_TASK TO COMPLETE_: Could you restate the data word for word?

_RECORDS FOR THE EXERCISE_:
#####
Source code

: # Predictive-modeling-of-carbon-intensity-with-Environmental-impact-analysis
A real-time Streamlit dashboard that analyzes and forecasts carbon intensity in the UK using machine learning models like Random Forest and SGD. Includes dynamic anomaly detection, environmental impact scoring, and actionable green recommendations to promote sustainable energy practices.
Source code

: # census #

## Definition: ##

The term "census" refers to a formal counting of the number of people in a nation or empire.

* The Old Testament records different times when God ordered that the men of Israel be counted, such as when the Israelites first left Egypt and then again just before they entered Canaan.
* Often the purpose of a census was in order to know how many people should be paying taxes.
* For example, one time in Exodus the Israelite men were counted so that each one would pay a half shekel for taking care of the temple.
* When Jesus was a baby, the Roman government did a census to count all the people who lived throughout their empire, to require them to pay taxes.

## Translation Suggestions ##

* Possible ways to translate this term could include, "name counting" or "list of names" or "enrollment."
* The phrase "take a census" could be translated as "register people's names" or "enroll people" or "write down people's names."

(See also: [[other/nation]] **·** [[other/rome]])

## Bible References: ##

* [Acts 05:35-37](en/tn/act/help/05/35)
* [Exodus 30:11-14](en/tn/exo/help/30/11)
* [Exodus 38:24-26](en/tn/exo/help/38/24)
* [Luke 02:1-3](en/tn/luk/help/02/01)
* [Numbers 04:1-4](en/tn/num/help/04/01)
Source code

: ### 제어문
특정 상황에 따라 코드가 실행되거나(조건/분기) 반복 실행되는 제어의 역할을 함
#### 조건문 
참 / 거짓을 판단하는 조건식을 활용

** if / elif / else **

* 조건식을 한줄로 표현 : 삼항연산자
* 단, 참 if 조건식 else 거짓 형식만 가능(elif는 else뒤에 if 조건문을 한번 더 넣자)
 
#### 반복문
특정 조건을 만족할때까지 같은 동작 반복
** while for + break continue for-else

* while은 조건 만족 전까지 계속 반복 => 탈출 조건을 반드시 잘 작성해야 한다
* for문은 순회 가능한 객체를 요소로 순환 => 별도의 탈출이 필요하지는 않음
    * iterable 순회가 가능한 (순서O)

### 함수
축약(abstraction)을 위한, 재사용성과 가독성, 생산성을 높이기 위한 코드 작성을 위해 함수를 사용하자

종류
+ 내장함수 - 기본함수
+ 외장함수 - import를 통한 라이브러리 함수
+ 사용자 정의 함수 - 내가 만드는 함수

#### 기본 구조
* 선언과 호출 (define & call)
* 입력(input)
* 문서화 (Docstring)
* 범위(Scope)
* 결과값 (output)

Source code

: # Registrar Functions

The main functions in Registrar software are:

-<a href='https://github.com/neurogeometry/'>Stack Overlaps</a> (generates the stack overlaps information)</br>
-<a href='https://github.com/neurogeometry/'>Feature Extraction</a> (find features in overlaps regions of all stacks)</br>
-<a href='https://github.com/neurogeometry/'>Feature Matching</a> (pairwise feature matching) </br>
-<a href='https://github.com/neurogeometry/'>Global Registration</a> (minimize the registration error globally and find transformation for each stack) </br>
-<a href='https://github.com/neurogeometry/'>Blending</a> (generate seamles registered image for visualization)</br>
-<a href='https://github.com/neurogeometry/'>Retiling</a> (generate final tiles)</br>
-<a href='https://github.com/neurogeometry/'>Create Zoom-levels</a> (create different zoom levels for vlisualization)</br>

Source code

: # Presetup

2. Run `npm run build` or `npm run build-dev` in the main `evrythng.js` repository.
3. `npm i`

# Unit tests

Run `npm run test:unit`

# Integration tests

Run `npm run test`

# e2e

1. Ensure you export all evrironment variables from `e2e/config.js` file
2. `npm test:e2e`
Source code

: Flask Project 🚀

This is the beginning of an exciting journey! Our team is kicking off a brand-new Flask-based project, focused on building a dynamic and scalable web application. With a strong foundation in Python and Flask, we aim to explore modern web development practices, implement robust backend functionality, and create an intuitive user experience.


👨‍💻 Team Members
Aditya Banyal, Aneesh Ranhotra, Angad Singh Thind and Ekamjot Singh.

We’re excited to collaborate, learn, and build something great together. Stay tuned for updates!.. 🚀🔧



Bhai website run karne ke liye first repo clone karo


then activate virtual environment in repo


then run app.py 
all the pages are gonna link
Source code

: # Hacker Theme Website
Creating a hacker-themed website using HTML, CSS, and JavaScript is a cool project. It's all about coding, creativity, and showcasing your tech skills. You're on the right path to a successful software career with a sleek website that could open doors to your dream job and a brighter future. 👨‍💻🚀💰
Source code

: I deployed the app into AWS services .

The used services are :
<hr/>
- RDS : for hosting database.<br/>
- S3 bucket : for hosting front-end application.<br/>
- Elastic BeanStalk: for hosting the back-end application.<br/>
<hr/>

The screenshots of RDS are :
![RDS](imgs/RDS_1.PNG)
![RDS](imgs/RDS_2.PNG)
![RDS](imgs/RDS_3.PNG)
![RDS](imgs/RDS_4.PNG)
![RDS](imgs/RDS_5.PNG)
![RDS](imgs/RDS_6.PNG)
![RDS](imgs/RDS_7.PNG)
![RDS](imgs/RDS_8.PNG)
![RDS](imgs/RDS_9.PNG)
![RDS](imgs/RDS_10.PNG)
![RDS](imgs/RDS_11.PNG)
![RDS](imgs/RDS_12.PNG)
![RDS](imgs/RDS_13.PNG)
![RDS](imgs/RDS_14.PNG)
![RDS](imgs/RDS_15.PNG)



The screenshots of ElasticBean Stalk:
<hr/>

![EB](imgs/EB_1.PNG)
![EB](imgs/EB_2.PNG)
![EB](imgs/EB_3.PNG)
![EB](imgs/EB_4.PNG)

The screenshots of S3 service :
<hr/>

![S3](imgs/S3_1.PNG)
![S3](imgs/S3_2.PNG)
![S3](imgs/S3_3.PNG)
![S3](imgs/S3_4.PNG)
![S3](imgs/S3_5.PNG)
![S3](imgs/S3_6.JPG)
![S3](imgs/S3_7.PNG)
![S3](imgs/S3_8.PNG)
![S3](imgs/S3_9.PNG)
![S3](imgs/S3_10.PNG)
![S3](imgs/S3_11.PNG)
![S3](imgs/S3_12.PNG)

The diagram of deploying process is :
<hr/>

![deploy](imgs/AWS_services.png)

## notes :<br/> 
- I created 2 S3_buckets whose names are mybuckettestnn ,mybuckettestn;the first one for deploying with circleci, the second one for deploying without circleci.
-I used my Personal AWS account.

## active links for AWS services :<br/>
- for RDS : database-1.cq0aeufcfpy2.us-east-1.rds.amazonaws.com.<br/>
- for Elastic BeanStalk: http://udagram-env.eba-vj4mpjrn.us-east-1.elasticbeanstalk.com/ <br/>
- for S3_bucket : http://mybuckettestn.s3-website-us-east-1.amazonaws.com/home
#####
_TASK ANSWER_:
Source code

: # Predictive-modeling-of-carbon-intensity-with-Environmental-impact-analysis
A real-time Streamlit dashboard that analyzes and forecasts carbon intensity in the UK using machine learning models like Random Forest and SGD. Includes dynamic anomaly detection, environmental impact scoring, and actionable green recommendations to promote sustainable energy practices.
Source code

: # census #

## Definition: ##

The term "census" refers to a formal counting of the number of people in a nation or empire.

* The Old Testament records different times when God ordered that the men of Israel be counted, such as when the Israelites first left Egypt and then again just before they entered Canaan.
* Often the purpose of a census was in order to know how many people should be paying taxes.
* For example, one time in Exodus the Israelite men were counted so that each one would pay a half shekel for taking care of the temple.
* When Jesus was a baby, the Roman government did a census to count all the people who lived throughout their empire, to require them to pay taxes.

## Translation Suggestions ##

* Possible ways to translate this term could include, "name counting" or "list of names" or "enrollment."
* The phrase "take a census" could be translated as "register people's names" or "enroll people" or "write down people's names."

(See also: [[other/nation]] **·** [[other/rome]])

## Bible References: ##

* [Acts 05:35-37](en/tn/act/help/05/35)
* [Exodus 30:11-14](en/tn/exo/help/30/11)
* [Exodus 38:24-26](en/tn/exo/help/38/24)
* [Luke 02:1-3](en/tn/luk/help/02/01)
* [Numbers 04:1-4](en/tn/num/help/04/01)
Source code

: ### 제어문
특정 상황에 따라 코드가 실행되거나(조건/분기) 반복 실행되는 제어의 역할을 함
#### 조건문 
참 / 거짓을 판단하는 조건식을 활용

** if / elif / else **

* 조건식을 한줄로 표현 : 삼항연산자
* 단, 참 if 조건식 else 거짓 형식만 가능(elif는 else뒤에 if 조건문을 한번 더 넣자)
 
#### 반복문
특정 조건을 만족할때까지 같은 동작 반복
** while for + break continue for-else

* while은 조건 만족 전까지 계속 반복 => 탈출 조건을 반드시 잘 작성해야 한다
* for문은 순회 가능한 객체를 요소로 순환 => 별도의 탈출이 필요하지는 않음
    * iterable 순회가 가능한 (순서O)

### 함수
축약(abstraction)을 위한, 재사용성과 가독성, 생산성을 높이기 위한 코드 작성을 위해 함수를 사용하자

종류
+ 내장함수 - 기본함수
+ 외장함수 - import를 통한 라이브러리 함수
+ 사용자 정의 함수 - 내가 만드는 함수

#### 기본 구조
* 선언과 호출 (define & call)
* 입력(input)
* 문서화 (Docstring)
* 범위(Scope)
* 결과값 (output)

Source code

: # Registrar Functions

The main functions in Registrar software are:

-<a href='https://github.com/neurogeometry/'>Stack Overlaps</a> (generates the stack overlaps information)</br>
-<a href='https://github.com/neurogeometry/'>Feature Extraction</a> (find features in overlaps regions of all stacks)</br>
-<a href='https://github.com/neurogeometry/'>Feature Matching</a> (pairwise feature matching) </br>
-<a href='https://github.com/neurogeometry/'>Global Registration</a> (minimize the registration error globally and find transformation for each stack) </br>
-<a href='https://github.com/neurogeometry/'>Blending</a> (generate seamles registered image for visualization)</br>
-<a href='https://github.com/neurogeometry/'>Retiling</a> (generate final tiles)</br>
-<a href='https://github.com/neurogeometry/'>Create Zoom-levels</a> (create different zoom levels for vlisualization)</br>

Source code

: # Presetup

2. Run `npm run build` or `npm run build-dev` in the main `evrythng.js` repository.
3. `npm i`

# Unit tests

Run `npm run test:unit`

# Integration tests

Run `npm run test`

# e2e

1. Ensure you export all evrironment variables from `e2e/config.js` file
2. `npm test:e2e`
Source code

: Flask Project 🚀

This is the beginning of an exciting journey! Our team is kicking off a brand-new Flask-based project, focused on building a dynamic and scalable web application. With a strong foundation in Python and Flask, we aim to explore modern web development practices, implement robust backend functionality, and create an intuitive user experience.


👨‍💻 Team Members
Aditya Banyal, Aneesh Ranhotra, Angad Singh Thind and Ekamjot Singh.

We’re excited to collaborate, learn, and build something great together. Stay tuned for updates!.. 🚀🔧



Bhai website run karne ke liye first repo clone karo


then activate virtual environment in repo


then run app.py 
all the pages are gonna link
Source code

: # Hacker Theme Website
Creating a hacker-themed website using HTML, CSS, and JavaScript is a cool project. It's all about coding, creativity, and showcasing your tech skills. You're on the right path to a successful software career with a sleek website that could open doors to your dream job and a brighter future. 👨‍💻🚀💰
Source code

: I deployed the app into AWS services .

The used services are :
<hr/>
- RDS : for hosting database.<br/>
- S3 bucket : for hosting front-end application.<br/>
- Elastic BeanStalk: for hosting the back-end application.<br/>
<hr/>

The screenshots of RDS are :
![RDS](imgs/RDS_1.PNG)
![RDS](imgs/RDS_2.PNG)
![RDS](imgs/RDS_3.PNG)
![RDS](imgs/RDS_4.PNG)
![RDS](imgs/RDS_5.PNG)
![RDS](imgs/RDS_6.PNG)
![RDS](imgs/RDS_7.PNG)
![RDS](imgs/RDS_8.PNG)
![RDS](imgs/RDS_9.PNG)
![RDS](imgs/RDS_10.PNG)
![RDS](imgs/RDS_11.PNG)
![RDS](imgs/RDS_12.PNG)
![RDS](imgs/RDS_13.PNG)
![RDS](imgs/RDS_14.PNG)
![RDS](imgs/RDS_15.PNG)



The screenshots of ElasticBean Stalk:
<hr/>

![EB](imgs/EB_1.PNG)
![EB](imgs/EB_2.PNG)
![EB](imgs/EB_3.PNG)
![EB](imgs/EB_4.PNG)

The screenshots of S3 service :
<hr/>

![S3](imgs/S3_1.PNG)
![S3](imgs/S3_2.PNG)
![S3](imgs/S3_3.PNG)
![S3](imgs/S3_4.PNG)
![S3](imgs/S3_5.PNG)
![S3](imgs/S3_6.JPG)
![S3](imgs/S3_7.PNG)
![S3](imgs/S3_8.PNG)
![S3](imgs/S3_9.PNG)
![S3](imgs/S3_10.PNG)
![S3](imgs/S3_11.PNG)
![S3](imgs/S3_12.PNG)

The diagram of deploying process is :
<hr/>

![deploy](imgs/AWS_services.png)

## notes :<br/> 
- I created 2 S3_buckets whose names are mybuckettestnn ,mybuckettestn;the first one for deploying with circleci, the second one for deploying without circleci.
-I used my Personal AWS account.

## active links for AWS services :<br/>
- for RDS : database-1.cq0aeufcfpy2.us-east-1.rds.amazonaws.com.<br/>
- for Elastic BeanStalk: http://udagram-env.eba-vj4mpjrn.us-east-1.elasticbeanstalk.com/ <br/>
- for S3_bucket : http://mybuckettestn.s3-website-us-east-1.amazonaws.com/home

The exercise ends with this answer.